►
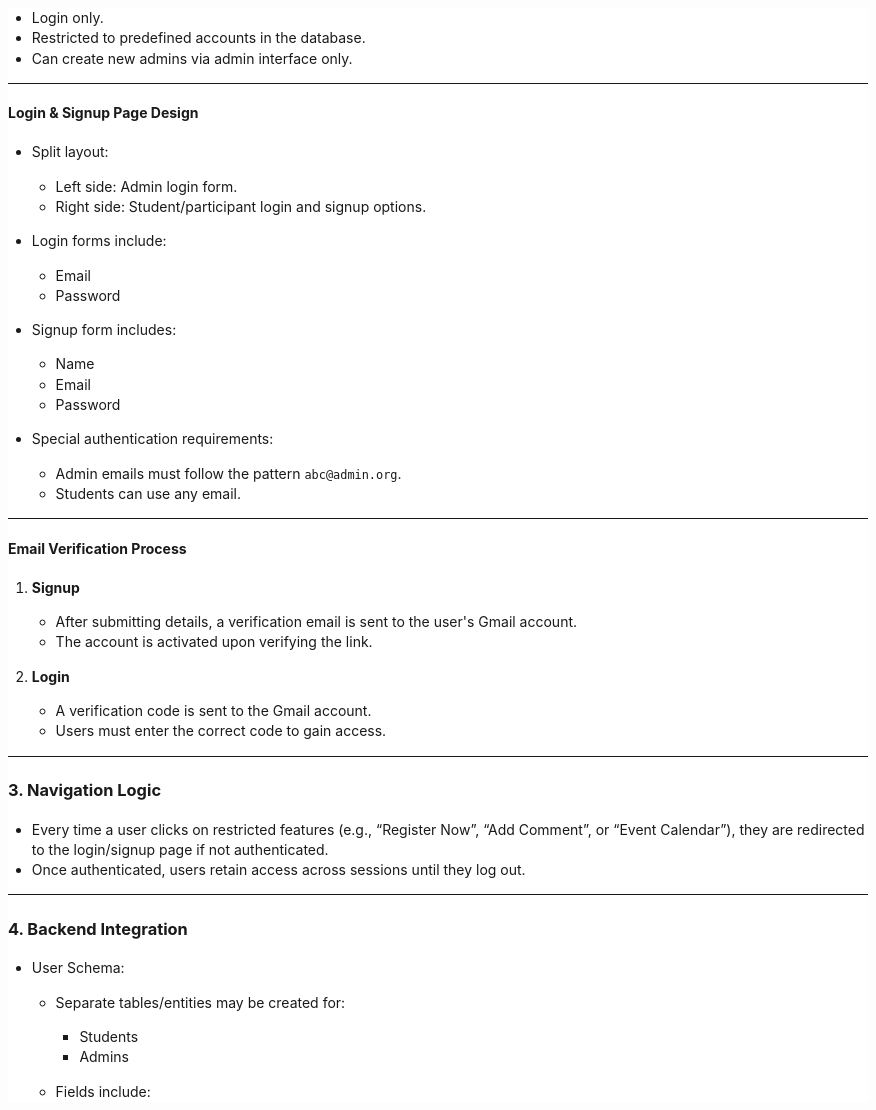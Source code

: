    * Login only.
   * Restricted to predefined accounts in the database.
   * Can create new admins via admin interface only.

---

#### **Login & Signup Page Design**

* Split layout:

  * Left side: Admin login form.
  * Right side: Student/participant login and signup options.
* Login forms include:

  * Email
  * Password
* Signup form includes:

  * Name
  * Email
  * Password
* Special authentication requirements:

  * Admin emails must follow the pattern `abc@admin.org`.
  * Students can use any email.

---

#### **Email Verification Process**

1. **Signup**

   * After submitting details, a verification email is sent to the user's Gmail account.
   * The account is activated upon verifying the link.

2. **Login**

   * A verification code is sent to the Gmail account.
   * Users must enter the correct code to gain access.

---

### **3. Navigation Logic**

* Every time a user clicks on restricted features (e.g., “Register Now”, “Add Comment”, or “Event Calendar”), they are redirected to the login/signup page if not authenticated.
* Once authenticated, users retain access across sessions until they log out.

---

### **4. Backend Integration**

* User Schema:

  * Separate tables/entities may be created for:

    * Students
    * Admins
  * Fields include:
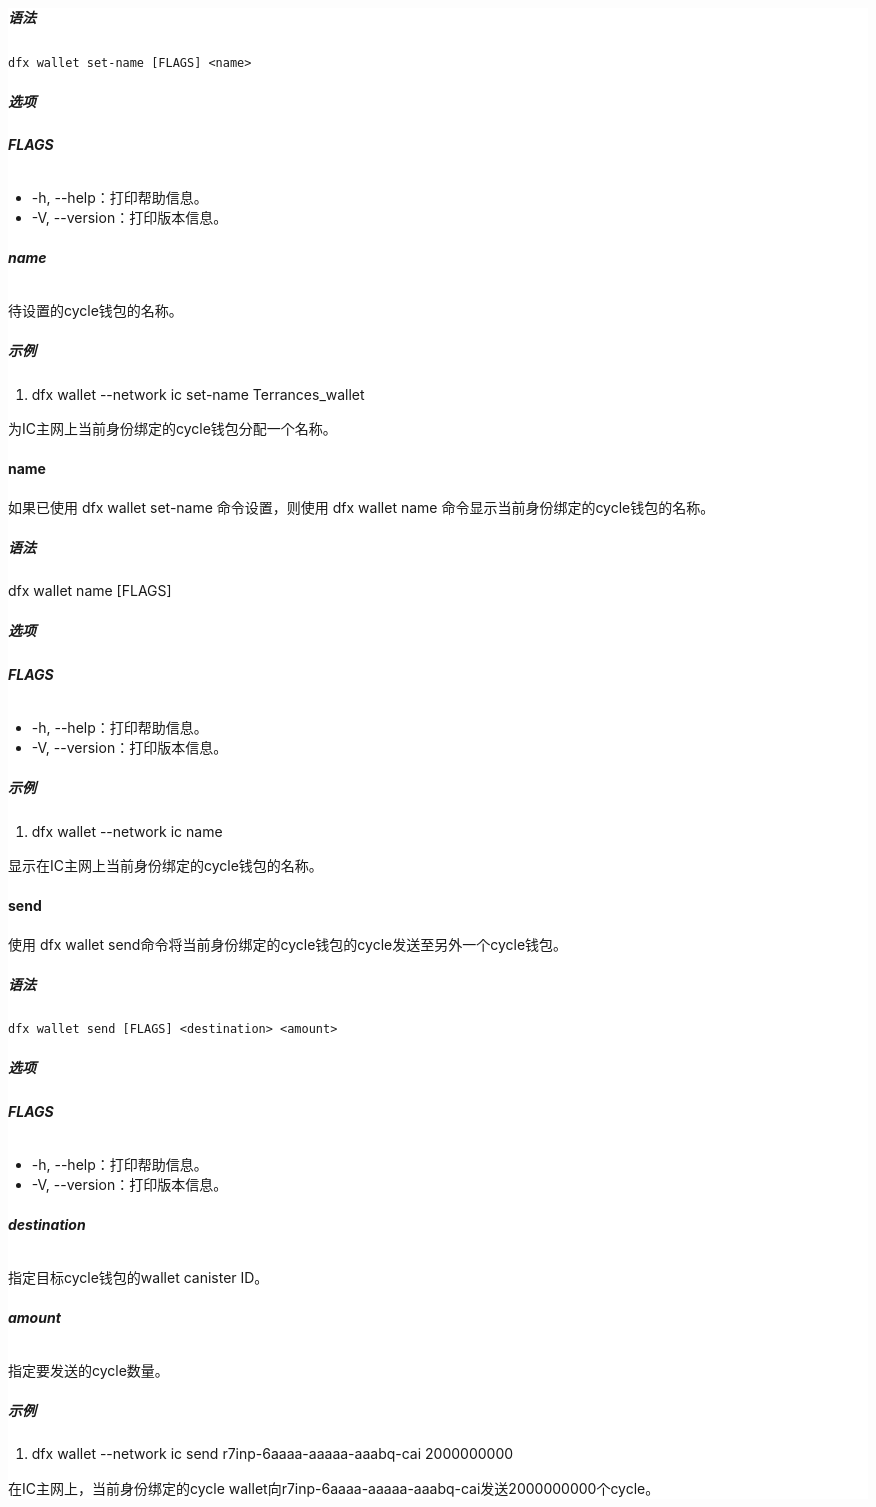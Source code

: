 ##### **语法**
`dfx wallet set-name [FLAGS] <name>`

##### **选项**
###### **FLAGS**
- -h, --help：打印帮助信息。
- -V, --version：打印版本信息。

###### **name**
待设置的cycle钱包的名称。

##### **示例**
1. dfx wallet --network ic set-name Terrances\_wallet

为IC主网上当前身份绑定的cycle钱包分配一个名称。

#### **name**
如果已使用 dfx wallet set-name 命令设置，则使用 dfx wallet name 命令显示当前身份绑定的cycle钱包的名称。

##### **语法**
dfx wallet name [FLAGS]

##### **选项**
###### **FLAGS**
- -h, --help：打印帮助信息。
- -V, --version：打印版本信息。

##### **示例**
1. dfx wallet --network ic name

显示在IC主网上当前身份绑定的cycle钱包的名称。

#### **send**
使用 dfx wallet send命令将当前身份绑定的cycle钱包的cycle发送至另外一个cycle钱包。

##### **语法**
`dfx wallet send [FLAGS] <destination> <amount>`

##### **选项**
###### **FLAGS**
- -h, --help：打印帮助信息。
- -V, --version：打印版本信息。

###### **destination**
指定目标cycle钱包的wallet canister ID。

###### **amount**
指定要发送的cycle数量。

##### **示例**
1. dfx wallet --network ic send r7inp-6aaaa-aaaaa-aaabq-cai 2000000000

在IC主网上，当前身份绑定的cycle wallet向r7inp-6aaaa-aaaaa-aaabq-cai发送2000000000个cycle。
◄
►
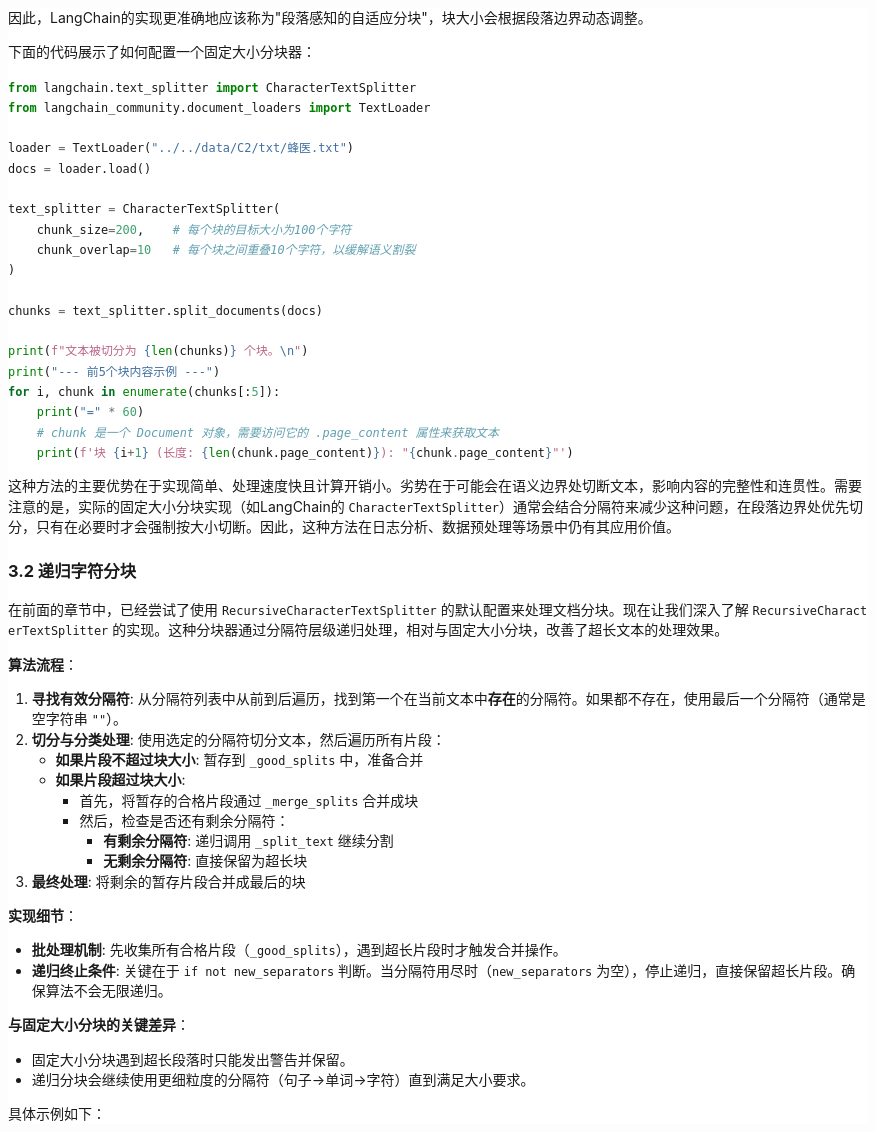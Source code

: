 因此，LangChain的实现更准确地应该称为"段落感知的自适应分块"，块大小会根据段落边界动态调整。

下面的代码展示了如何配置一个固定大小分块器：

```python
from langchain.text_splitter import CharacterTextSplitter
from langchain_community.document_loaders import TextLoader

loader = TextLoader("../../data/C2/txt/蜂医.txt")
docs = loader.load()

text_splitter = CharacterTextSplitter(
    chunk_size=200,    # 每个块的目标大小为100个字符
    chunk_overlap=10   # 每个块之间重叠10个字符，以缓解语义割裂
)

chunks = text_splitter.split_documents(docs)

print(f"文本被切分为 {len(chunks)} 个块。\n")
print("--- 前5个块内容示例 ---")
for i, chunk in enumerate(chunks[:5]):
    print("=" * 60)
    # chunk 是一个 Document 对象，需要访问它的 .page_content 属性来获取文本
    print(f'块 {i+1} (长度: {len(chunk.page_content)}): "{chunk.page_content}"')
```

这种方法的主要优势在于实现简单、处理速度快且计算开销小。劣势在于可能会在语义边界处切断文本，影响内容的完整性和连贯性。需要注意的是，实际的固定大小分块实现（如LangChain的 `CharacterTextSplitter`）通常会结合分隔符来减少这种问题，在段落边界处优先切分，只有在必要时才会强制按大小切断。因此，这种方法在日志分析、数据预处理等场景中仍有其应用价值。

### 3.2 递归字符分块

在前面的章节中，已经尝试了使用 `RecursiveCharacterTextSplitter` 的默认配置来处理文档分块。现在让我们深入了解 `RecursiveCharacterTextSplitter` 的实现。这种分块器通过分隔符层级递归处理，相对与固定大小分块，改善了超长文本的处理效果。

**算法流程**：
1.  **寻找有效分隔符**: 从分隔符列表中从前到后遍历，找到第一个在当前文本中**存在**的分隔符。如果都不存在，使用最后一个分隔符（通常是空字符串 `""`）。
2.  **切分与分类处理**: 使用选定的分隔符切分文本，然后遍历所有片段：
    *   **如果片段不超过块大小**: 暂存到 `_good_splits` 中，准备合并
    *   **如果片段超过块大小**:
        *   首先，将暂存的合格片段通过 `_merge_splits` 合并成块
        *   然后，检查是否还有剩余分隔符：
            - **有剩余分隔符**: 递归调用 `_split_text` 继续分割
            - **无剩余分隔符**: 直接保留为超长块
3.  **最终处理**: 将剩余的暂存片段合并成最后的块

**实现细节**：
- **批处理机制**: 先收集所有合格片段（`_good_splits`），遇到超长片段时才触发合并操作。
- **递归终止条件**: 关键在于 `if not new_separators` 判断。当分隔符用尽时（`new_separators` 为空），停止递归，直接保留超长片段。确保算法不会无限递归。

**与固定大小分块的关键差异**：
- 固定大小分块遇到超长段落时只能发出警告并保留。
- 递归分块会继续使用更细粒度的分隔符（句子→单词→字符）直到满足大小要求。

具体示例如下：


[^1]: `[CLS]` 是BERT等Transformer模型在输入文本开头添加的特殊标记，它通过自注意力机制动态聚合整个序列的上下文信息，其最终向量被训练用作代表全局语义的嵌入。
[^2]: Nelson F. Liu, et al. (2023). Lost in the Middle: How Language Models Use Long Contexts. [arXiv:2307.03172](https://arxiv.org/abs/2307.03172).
◄
How to complete this task – Copy out each line carrying the string "amount" from the data.

Written answer –
`dfx wallet send [FLAGS] <destination> <amount>`
###### **amount**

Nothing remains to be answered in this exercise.